Task material
..........

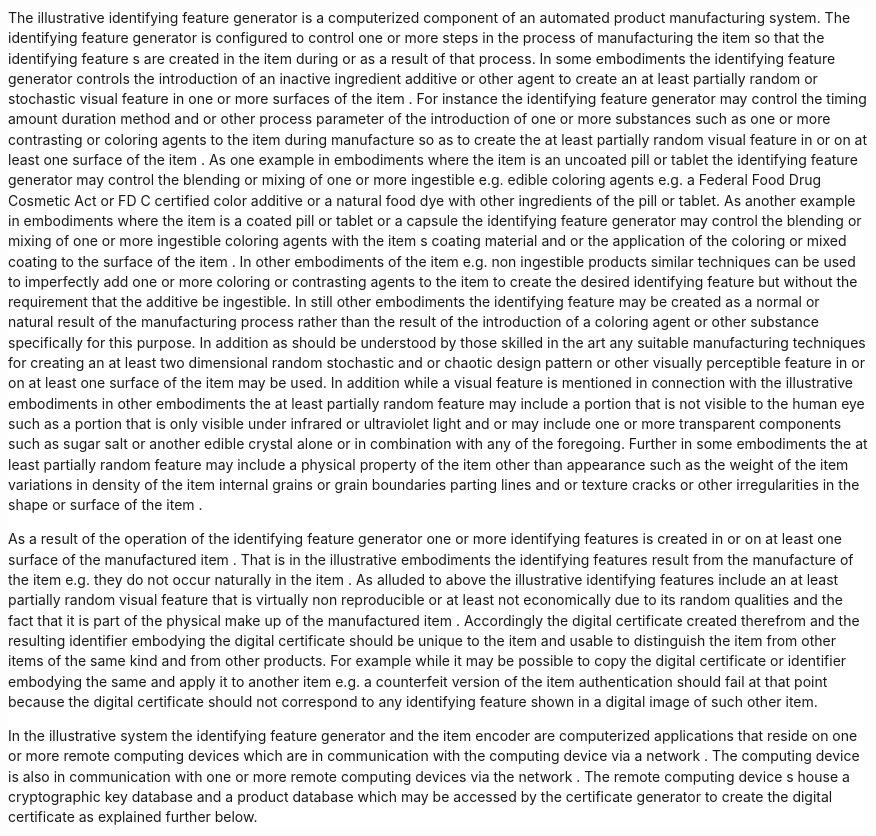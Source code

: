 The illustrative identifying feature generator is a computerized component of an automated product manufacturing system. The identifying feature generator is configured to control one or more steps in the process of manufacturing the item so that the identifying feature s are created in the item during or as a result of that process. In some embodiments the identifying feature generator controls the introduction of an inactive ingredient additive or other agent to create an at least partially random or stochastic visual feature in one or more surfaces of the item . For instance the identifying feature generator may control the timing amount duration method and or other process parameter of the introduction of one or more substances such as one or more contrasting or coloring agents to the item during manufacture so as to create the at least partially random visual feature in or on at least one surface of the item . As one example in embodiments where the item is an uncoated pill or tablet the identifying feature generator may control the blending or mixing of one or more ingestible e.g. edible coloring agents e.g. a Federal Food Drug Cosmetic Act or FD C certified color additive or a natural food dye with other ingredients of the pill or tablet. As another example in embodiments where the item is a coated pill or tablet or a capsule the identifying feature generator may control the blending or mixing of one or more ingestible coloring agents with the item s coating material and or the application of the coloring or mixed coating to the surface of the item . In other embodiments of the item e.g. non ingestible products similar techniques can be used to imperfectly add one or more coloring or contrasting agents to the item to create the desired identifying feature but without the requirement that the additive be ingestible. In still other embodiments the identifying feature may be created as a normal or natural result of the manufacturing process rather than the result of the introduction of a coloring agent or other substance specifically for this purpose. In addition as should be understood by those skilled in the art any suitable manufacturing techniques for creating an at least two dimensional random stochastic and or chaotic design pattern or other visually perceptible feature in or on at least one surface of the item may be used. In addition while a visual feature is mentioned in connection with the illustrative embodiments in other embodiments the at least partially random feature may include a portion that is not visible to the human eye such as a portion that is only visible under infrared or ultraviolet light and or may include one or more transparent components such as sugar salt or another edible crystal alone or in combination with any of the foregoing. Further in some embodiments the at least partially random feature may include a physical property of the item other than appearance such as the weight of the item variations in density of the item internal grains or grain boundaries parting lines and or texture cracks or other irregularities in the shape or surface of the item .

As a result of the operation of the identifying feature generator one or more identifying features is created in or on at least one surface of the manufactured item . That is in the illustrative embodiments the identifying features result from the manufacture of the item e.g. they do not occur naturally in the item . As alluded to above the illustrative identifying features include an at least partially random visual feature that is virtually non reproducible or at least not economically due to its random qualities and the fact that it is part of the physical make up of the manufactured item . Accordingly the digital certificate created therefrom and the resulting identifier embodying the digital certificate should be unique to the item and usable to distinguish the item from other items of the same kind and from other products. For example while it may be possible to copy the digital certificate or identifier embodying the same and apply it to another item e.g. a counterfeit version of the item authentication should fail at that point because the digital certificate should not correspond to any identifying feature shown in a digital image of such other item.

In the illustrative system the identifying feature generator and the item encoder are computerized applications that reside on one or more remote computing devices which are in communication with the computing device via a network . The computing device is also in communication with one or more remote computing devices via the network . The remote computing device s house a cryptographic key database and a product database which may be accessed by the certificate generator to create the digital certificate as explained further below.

..........

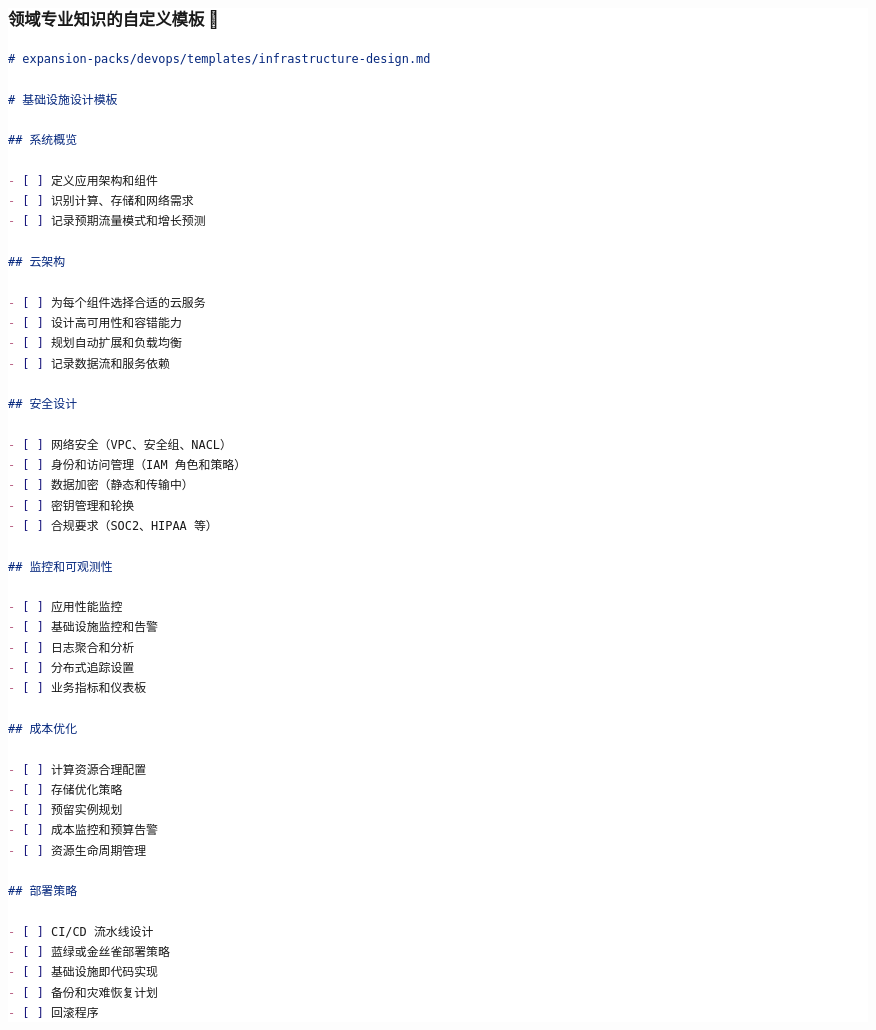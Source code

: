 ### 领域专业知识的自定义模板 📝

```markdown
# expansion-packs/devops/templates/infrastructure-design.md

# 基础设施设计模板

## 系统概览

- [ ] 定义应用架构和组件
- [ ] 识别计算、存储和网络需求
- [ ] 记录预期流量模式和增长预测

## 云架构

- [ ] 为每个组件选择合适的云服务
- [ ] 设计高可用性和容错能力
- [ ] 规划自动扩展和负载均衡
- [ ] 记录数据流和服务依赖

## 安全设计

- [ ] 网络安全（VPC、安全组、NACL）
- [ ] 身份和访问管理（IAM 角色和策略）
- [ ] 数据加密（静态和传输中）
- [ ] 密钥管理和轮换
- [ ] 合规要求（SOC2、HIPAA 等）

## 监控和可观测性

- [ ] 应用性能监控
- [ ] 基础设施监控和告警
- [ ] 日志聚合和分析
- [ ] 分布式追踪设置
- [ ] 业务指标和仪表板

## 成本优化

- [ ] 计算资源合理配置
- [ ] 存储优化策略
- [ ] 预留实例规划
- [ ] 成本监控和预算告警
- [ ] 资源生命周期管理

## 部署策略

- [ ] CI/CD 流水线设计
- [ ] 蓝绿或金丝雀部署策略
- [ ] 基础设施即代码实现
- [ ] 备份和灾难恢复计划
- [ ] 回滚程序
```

..........

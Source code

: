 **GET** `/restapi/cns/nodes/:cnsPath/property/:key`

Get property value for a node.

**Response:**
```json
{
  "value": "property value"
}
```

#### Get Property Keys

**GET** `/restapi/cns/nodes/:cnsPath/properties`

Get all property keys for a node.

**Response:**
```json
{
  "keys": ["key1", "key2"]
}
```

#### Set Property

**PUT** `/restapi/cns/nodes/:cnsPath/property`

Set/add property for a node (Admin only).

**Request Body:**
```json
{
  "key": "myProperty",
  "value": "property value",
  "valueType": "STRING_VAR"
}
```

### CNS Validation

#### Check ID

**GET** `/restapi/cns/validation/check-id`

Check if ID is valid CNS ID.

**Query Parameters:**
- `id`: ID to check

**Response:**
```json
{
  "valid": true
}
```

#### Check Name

..........

Exercise brief
In the entries above, find each line containing the string "nodes" and copy it.

Your solution
: **GET** `/restapi/cns/nodes/:cnsPath/property/:key`
**GET** `/restapi/cns/nodes/:cnsPath/properties`
**PUT** `/restapi/cns/nodes/:cnsPath/property`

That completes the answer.